▶ _Prompt_: Both the line containing "The structure of the VQ Command" and the last line of the listing are included: write out exactly the lines from one to the other.

▶ _Entries provided_:
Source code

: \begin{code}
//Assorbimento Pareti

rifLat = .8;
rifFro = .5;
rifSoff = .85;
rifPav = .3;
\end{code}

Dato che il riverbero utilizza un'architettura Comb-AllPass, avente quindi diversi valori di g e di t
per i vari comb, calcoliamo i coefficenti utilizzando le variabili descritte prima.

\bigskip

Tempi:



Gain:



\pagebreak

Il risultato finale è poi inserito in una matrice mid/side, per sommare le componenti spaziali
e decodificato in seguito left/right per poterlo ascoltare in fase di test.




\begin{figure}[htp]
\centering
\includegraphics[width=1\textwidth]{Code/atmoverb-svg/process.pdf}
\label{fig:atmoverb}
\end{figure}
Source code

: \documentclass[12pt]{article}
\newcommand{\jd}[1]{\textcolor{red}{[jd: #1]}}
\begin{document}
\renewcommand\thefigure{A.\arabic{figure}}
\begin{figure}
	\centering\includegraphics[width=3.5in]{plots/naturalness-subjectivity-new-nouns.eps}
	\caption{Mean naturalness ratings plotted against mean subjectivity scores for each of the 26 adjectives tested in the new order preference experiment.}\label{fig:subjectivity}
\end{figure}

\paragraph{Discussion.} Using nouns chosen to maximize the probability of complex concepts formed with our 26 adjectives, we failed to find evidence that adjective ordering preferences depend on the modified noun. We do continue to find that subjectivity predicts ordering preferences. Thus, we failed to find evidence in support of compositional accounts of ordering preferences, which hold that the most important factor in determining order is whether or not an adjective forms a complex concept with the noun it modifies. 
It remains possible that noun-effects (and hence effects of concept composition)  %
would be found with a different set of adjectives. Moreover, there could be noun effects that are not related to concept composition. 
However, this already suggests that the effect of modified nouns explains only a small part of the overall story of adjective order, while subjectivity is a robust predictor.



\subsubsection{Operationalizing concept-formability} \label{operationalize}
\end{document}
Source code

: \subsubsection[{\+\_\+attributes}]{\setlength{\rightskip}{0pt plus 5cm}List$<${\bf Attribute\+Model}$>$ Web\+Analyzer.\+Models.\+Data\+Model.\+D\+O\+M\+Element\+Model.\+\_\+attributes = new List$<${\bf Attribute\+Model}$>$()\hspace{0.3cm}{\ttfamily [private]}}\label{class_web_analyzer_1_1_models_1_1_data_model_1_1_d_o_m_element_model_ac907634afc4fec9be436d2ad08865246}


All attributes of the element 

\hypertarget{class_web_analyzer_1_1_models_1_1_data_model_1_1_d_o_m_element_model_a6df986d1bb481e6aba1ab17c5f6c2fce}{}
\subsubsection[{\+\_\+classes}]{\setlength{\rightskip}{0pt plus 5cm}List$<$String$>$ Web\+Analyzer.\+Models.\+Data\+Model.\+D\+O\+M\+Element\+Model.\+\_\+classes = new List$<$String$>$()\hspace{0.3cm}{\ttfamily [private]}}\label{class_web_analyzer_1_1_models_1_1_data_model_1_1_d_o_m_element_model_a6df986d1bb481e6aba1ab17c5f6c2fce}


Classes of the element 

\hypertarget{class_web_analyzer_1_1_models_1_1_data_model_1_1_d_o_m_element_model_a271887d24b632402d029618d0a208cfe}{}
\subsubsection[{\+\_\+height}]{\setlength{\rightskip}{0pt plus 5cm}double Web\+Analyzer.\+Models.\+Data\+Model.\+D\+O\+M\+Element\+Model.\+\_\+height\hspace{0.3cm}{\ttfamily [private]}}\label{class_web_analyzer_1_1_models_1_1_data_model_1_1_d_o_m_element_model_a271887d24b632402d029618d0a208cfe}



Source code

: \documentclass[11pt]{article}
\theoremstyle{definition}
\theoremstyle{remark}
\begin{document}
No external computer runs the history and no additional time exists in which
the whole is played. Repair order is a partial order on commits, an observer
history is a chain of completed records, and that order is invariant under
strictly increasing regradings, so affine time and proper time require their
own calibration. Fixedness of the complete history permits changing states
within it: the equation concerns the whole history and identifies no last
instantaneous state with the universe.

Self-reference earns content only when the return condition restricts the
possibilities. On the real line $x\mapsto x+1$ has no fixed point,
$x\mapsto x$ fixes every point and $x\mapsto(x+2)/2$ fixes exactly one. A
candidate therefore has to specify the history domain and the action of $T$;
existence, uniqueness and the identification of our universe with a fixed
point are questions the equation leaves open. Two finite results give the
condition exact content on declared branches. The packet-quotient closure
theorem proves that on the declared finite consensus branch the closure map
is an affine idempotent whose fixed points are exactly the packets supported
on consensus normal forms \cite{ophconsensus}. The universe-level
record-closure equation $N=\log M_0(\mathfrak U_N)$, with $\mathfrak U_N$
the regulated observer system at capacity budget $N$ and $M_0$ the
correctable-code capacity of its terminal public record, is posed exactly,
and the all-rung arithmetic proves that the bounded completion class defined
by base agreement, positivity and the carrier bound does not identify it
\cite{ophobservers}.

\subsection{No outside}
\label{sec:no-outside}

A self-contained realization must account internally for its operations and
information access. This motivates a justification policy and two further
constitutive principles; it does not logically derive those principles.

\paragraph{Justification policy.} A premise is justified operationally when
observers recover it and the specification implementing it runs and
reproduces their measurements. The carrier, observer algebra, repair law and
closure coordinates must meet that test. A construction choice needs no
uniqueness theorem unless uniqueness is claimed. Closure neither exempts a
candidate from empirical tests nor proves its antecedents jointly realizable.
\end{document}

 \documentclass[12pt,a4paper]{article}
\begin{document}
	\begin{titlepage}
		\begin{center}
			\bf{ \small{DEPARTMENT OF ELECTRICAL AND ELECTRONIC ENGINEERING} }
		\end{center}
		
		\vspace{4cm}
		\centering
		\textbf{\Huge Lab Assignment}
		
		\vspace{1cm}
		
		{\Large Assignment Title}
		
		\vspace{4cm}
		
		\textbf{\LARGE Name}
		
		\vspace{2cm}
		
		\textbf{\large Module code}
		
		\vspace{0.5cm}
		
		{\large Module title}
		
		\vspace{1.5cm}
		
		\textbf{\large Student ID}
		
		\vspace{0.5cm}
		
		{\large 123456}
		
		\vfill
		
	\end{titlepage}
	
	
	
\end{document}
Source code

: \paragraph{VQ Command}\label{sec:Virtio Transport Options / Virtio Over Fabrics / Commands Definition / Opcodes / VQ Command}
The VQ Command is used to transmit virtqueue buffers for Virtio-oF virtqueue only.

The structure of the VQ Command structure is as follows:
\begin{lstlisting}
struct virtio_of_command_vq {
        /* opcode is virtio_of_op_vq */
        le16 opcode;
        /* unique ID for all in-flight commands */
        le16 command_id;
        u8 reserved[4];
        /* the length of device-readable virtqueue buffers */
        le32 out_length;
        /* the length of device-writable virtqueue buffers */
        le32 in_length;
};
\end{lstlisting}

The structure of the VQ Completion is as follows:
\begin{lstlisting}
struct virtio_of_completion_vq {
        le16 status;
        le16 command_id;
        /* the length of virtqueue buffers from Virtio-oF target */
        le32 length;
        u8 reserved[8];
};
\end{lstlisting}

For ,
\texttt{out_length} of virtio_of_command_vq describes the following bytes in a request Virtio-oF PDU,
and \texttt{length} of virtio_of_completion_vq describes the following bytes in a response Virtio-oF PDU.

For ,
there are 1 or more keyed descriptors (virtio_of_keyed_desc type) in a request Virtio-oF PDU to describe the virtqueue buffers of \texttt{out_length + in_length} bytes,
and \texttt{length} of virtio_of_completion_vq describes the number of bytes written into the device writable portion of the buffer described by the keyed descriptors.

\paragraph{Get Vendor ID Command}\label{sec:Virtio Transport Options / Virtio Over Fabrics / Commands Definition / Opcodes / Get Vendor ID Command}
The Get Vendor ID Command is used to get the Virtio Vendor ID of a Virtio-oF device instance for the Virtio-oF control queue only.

▶ _Task output_:
The structure of the VQ Command structure is as follows:
\begin{lstlisting}
struct virtio_of_command_vq {
        /* opcode is virtio_of_op_vq */
        le16 opcode;
        /* unique ID for all in-flight commands */
        le16 command_id;
        u8 reserved[4];
        /* the length of device-readable virtqueue buffers */
        le32 out_length;
        /* the length of device-writable virtqueue buffers */
        le32 in_length;
};
\end{lstlisting}

The structure of the VQ Completion is as follows:
\begin{lstlisting}
struct virtio_of_completion_vq {
        le16 status;
        le16 command_id;
        /* the length of virtqueue buffers from Virtio-oF target */
        le32 length;
        u8 reserved[8];
};
\end{lstlisting}

For ,
\texttt{out_length} of virtio_of_command_vq describes the following bytes in a request Virtio-oF PDU,
and \texttt{length} of virtio_of_completion_vq describes the following bytes in a response Virtio-oF PDU.

For ,
there are 1 or more keyed descriptors (virtio_of_keyed_desc type) in a request Virtio-oF PDU to describe the virtqueue buffers of \texttt{out_length + in_length} bytes,
and \texttt{length} of virtio_of_completion_vq describes the number of bytes written into the device writable portion of the buffer described by the keyed descriptors.

\paragraph{Get Vendor ID Command}\label{sec:Virtio Transport Options / Virtio Over Fabrics / Commands Definition / Opcodes / Get Vendor ID Command}
The Get Vendor ID Command is used to get the Virtio Vendor ID of a Virtio-oF device instance for the Virtio-oF control queue only.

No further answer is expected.